1949 song by Floyd Tillman

"Slippin' Around" is a country music song written by Floyd Tillman. Tillman's original recording was released in 1949 and reached No. 5 on the Billboard folk best sellers chart. Two cover versions of the song, one by Ernest Tubb and the other by Margaret Whiting and Jimmy Wakely, reached No. 1 on the folk best sellers or juke box charts. The Whiting-Wakey version spent 17 weeks at No. 1. The song became a country music standard that was recorded by numerous artists.

==Tillman's composition and recordings==
Tillman's original version of the song was released in 1949 on the Columbia label.

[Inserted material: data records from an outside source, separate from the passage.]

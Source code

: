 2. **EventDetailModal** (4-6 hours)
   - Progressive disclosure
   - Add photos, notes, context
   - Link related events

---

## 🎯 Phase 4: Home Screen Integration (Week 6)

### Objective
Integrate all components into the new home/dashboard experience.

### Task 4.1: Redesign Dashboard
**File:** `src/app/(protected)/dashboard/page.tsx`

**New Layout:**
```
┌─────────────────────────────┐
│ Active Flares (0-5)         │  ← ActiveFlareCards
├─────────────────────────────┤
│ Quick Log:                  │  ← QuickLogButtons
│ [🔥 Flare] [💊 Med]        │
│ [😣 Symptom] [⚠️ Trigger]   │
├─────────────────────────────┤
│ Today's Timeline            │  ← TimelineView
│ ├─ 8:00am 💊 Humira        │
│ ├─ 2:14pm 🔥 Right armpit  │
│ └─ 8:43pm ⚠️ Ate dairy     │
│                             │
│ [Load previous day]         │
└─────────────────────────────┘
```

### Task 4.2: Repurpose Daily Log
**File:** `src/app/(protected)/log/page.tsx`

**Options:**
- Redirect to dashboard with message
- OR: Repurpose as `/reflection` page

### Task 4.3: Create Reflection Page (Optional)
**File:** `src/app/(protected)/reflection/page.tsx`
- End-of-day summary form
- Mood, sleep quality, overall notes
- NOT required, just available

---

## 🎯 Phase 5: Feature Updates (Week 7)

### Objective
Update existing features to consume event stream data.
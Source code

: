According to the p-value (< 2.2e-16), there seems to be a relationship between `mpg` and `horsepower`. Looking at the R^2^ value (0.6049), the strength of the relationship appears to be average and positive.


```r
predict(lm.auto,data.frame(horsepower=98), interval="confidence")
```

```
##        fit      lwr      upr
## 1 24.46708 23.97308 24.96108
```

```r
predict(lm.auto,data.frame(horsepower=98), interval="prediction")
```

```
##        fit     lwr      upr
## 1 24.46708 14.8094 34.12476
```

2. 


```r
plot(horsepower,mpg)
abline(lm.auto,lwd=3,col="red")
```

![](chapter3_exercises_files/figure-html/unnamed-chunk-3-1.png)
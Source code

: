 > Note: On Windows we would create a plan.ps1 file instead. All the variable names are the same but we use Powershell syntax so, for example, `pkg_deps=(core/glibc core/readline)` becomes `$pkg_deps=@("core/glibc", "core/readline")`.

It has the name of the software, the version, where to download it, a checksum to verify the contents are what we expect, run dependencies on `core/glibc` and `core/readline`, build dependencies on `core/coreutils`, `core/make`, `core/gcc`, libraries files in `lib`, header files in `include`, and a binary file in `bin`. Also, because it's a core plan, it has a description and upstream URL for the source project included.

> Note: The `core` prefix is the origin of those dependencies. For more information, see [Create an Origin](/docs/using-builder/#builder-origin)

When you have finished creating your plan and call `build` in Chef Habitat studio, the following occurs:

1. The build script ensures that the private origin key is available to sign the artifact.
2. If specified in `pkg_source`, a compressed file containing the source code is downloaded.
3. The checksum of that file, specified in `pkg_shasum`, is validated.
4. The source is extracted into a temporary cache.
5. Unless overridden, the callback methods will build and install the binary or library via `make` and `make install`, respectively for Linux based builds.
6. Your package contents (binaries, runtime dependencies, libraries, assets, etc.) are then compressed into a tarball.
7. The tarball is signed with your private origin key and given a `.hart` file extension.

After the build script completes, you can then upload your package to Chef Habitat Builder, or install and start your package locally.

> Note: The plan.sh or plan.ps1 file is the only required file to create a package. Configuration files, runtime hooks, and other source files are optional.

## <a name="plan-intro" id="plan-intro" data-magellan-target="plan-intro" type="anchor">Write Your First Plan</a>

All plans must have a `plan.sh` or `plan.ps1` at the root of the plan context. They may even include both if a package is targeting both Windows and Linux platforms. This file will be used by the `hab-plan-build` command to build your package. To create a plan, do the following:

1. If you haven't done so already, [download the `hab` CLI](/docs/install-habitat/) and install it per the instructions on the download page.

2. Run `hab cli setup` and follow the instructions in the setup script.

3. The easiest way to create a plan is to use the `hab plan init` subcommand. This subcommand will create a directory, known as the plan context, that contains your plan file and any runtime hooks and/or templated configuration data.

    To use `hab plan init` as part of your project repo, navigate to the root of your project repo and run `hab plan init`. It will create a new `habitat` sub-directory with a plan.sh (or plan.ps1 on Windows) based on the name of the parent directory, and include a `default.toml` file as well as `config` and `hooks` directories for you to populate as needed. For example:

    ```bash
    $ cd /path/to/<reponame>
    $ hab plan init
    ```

It peaked at No. 5 on the Billboard country best sllers chart and No. 6 on both the disc jockey and jukebox charts.

Tillman's lyrics tell of a secret love in which th singer always had to "slip around" to be with his lover, in constant fear that they would be discovered. Both of them were committed to others, but he was so in love with her that he hoped someday to find a way to be with her without having to slip around.

Tillman also wrote a follow-up song, also released in 1949, "I'll Never Slip Around Again".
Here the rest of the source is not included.